Swinburne Institute for Social Research
Democracy & Justice – Special Seminar Wednesday, 17 July, 13:00-15:00, BA912 (Hawthorn Campus)
‘Comparative Contemporary Frontiers’
Alex Young and Timothy Neale
Two brief papers followed by discussion
Discussant: Lorenzo Veracini
Abstract: As the work of Australian settler colonial theorists has begun to make inroads into U.S. scholarship as a paradigm for understanding “Westward expansion,” one region of the U.S. has proven a consistent stumbling block is the Southwestern Borderlands. The site of multiple forms of imperial conquest, the political and cultural formations of the contemporary U.S.-Mexican borderlands stand as something of a palimpsest of competing colonialisms, troubling any attempt to imagine a clear binary between settler and indigenous. Indeed, in one of the most controversial recent monographs, Comanche Empire, Pekka Hämäläinen argues that we must recognize indigenous sovereignties as themselves capable of imperialism. In this paper I will give an overview of recent works of scholarship of the US borderlands in order to explore both how the history of the Southwestern borderlands might serve to trouble the often Manichean applications of settler colonial theory in the U.S. context, but also to consider how the insights of transnational settler colonial studies might serve as an important explanatory tool for some of the borderlands’ more persistent contradictions.
‘Wild Rivers, Wild Time: Resilient Frontiers and Cape York Peninsula’, Timothy Neale, University of Melbourne Abstract: Recently, the Queensland government has begun attempting to ‘replace’ the Wild Rivers Act 2005, a
catchment-based environmental regulation requiring development setbacks from designated waterways. Decried as ‘green tape’ hampering Indigenous futures in the far north, the Act provoked sufficient ire in Cape York Peninsula to attract the attention of federal opposition leader Tony Abbott and, in turn, the interest of several parliamentary inquiries. But under Premier Newman’s administration the Act still survives and has continued to enjoy broad support in the Gulf and Channel country. Why this disparity between regions? This paper suggests that the Wild Rivers controversy should be understood in the context of the persistent failure of the settler project in Cape York Peninsula – its having been, to quote Noel Loos, a site of ‘uncompleted colonisation’ – a failure that has both led to the entrenchment of ‘wildness’ as a constitutive value of the region and, more recently, its availability to claim under native title and Indigenous land legislation. A resiliently remote, ecologically ‘intact,’ comparatively depopulated and majority Indigenous region, the present uses of the Peninsula’s persistent ‘wildness’ places pressure upon binary conceptualisations of the settler- Indigenous problematic and opens up questions about the future of such regions within the settler-colonial nation state.
Biographical notes:
Timothy Neale is a PhD candidate in Cultural Studies at the University of Melbourne, currently engaged in a project concerning Queensland’s Wild Rivers legislation. He has recently published papers in Australian Humanities Review and Griffith Law Review on this topic.
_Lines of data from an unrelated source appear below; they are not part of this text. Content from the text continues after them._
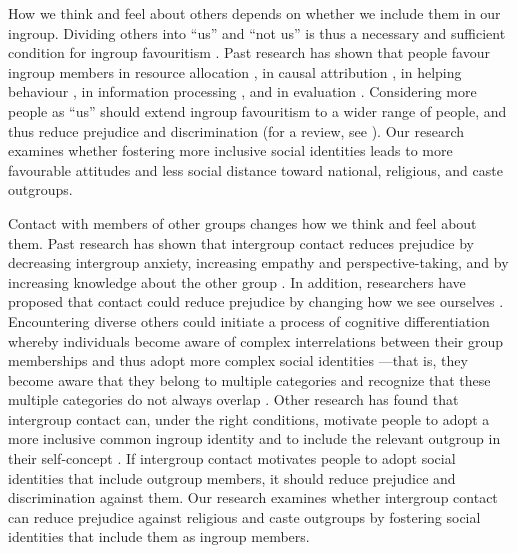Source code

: \documentclass[12pt, a4paper]{article}
\begin{document}
How we think and feel about others depends on whether we include them in our ingroup. Dividing others into ``us'' and ``not us'' is thus a necessary and sufficient condition for ingroup favouritism \cite{tajfel_human_1981}. Past research has shown that people favour ingroup members in resource allocation \cite{tajfel_social_1971}, in causal attribution \cite{hewstone_ultimate_1990, taylor_ethnocentrism_1974}, in helping behaviour \cite{levine_identity_2005}, in information processing \cite{bavel_neural_2008}, and in evaluation \cite{otten_evidence_2000}. Considering more people as ``us'' should extend ingroup favouritism to a wider range of people, and thus reduce prejudice and discrimination (for a review, see ). Our research examines whether fostering more inclusive social identities leads to more favourable attitudes and less social distance toward national, religious, and caste outgroups.

Contact with members of other groups changes how we think and feel about them. Past research has shown that intergroup contact reduces prejudice \cite{pettigrew_meta_2006} by decreasing intergroup anxiety, increasing empathy and perspective-taking, and by increasing knowledge about the other group \cite{pettigrew_how_2008}. In addition, researchers have proposed that contact could reduce prejudice by changing how we see ourselves
\cite{pettigrew_generalized_1997, pettigrew_intergroup_1998}. Encountering diverse others could initiate a process of cognitive differentiation \cite{schmid_social_2011} whereby individuals become aware of complex interrelations between their group memberships and thus adopt more complex social identities \cite{schmid_antecedents_2009}---that is, they become aware that they belong to multiple categories and recognize that these multiple categories do not always overlap \cite{roccas_social_2002}. Other research has found that intergroup contact can, under the right conditions, motivate people to adopt a more inclusive common ingroup identity \cite{gaertner_contact_1994} and to include the relevant outgroup in their self-concept \cite{page_understanding_2010}. If intergroup contact motivates people to adopt social identities that include outgroup members, it should reduce prejudice and discrimination against them. Our research examines whether intergroup contact can reduce prejudice against religious and caste outgroups by fostering social identities that include them as ingroup members.
\end{document}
Alex Trimble Young is a Provost’s PhD fellow in the English department at the University of Southern California. His recent publications include an article on Deleuzian rhizomatics and the settler colonial imaginary in Western American Literature entitled ‘Settler Sovereignty and The Rhizomatic West’. With Erik Altenbernd, he is co-editing, a special issue of Settler Colonial Studies on the concept of the frontier in transnational history.
Lorenzo Veracini is at the Swinburne Institute for Social Research. His research focuses on the comparative history of colonial systems and settler colonialism. He has authored Settler Colonialism: A Theoretical Overview (2010). Lorenzo is managing editor of Settler Colonial Studies.